In Bangladesh, India, and Pakistan, a tehsildar, talukdar, or mamlatdar is a land revenue officer accompanied by revenue inspectors. They are in charge of obtaining taxes from a tehsil with regard to land revenue. A tehsildar is also known as an executive magistrate of the relevant tehsil. The immediate subordinate of a tehsildar is known as a naib tehsildar.

==Etymology==
The term is assumed to be of Mughal origin and is perhaps a union of the words "tehsil" and "dar". "Tehsil" is an Arabic word meaning "revenue collection", and "dar" is a Persian word meaning "holder of a position". Mamlatdar is a synonymous term used in some Indian states that comes from the Hindi word māmala (मामला), which is derived from the Arabic muʿāmala (مُعَامَلَة‎ – "conduct, dealing, handling").

==India==
===British rule===
During British rule, a tehsildar was most likely a stipendiary officer of the government, employed to raise revenue. The position was called mamlatdar in Goa and some parts of Maharashtra. It was subsequently used by Pakistan and India following their independence from the British Empire. Tehsildar is also known as Talukdar in some states of India. In Assam, Bengal, and parts of Jharkhand, a tehsildar is known as a Mouzadar.

===Independence===
Tehsildar are Class 1 gazetted officers in most states of India. In Uttar Pradesh, tehsildar are given powers of assistant collector Grade I. They also are given judicial power. They implement the various policies of the taluka and are subject to the district collector. Officers holding the post of tehsildar preside over matters related to land, tax, and revenue. Tehsildar were first appointed as Naib Tehsildars after successful completion of a State Service Exam (i.e. UP-PSC in Uttar Pradesh, HP-PSC in Himachal Pradesh, RPSC in Rajasthan, MP-PSC in Madhya Pradesh, BPSC in Bihar, AP-PSC in Andhra Pradesh, TSPSC in Telangana, or other equivalent exams in other states of India), or promoted from a subordinate post like Kanoongo (also known as Revenue Inspectors). In Uttar Pradesh, tehsildar are promoted from Naib Tehsildar. Later on, they get promoted to the post of sub-divisional magistrate.

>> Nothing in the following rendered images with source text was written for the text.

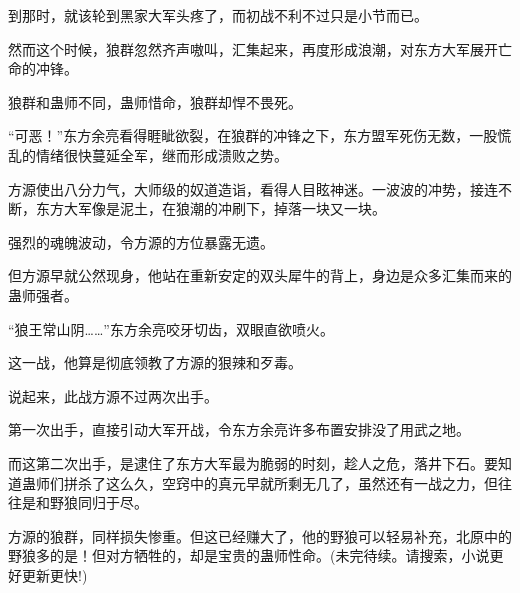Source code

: \begin{this_body}
到那时，就该轮到黑家大军头疼了，而初战不利不过只是小节而已。

然而这个时候，狼群忽然齐声嗷叫，汇集起来，再度形成浪潮，对东方大军展开亡命的冲锋。

狼群和蛊师不同，蛊师惜命，狼群却悍不畏死。

“可恶！”东方余亮看得睚眦欲裂，在狼群的冲锋之下，东方盟军死伤无数，一股慌乱的情绪很快蔓延全军，继而形成溃败之势。

方源使出八分力气，大师级的奴道造诣，看得人目眩神迷。一波波的冲势，接连不断，东方大军像是泥土，在狼潮的冲刷下，掉落一块又一块。

强烈的魂魄波动，令方源的方位暴露无遗。

但方源早就公然现身，他站在重新安定的双头犀牛的背上，身边是众多汇集而来的蛊师强者。

“狼王常山阴……”东方余亮咬牙切齿，双眼直欲喷火。

这一战，他算是彻底领教了方源的狠辣和歹毒。

说起来，此战方源不过两次出手。

第一次出手，直接引动大军开战，令东方余亮许多布置安排没了用武之地。

而这第二次出手，是逮住了东方大军最为脆弱的时刻，趁人之危，落井下石。要知道蛊师们拼杀了这么久，空窍中的真元早就所剩无几了，虽然还有一战之力，但往往是和野狼同归于尽。

方源的狼群，同样损失惨重。但这已经赚大了，他的野狼可以轻易补充，北原中的野狼多的是！但对方牺牲的，却是宝贵的蛊师性命。(未完待续。请搜索，小说更好更新更快!)

\end{this_body}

In Goa, the mamlatdar heads the taluka revenue office. While each taluka has a mamlatdar, there are also several joint mamlatdars and the work is distributed among them.

Each state is divided into districts. The district's senior civil servant is the district collector/district magistrate, who is an officer from the IAS cadre. These districts are further subdivided into revenue subdivisions or prants (West India). Each subdivision is under the charge of an officer designated as a sub-divisional magistrate (SDM), or deputy collector, who is a member of the State Civil Service cadre. In the revenue department, the deputy collector reports to the district revenue officer (DRO), who is also called the additional district magistrate (ADM Revenue) and is the person in charge of the revenue department for the district. The DRO in turn reports to the district collector (also called district magistrate, or DM), who is in charge of overall management of the district across all departments. Deputy collectors are hired through State Service Selection Commissions, whereas DROs and district collectors are usually Centre Civil Services employees appointed to the state cadre.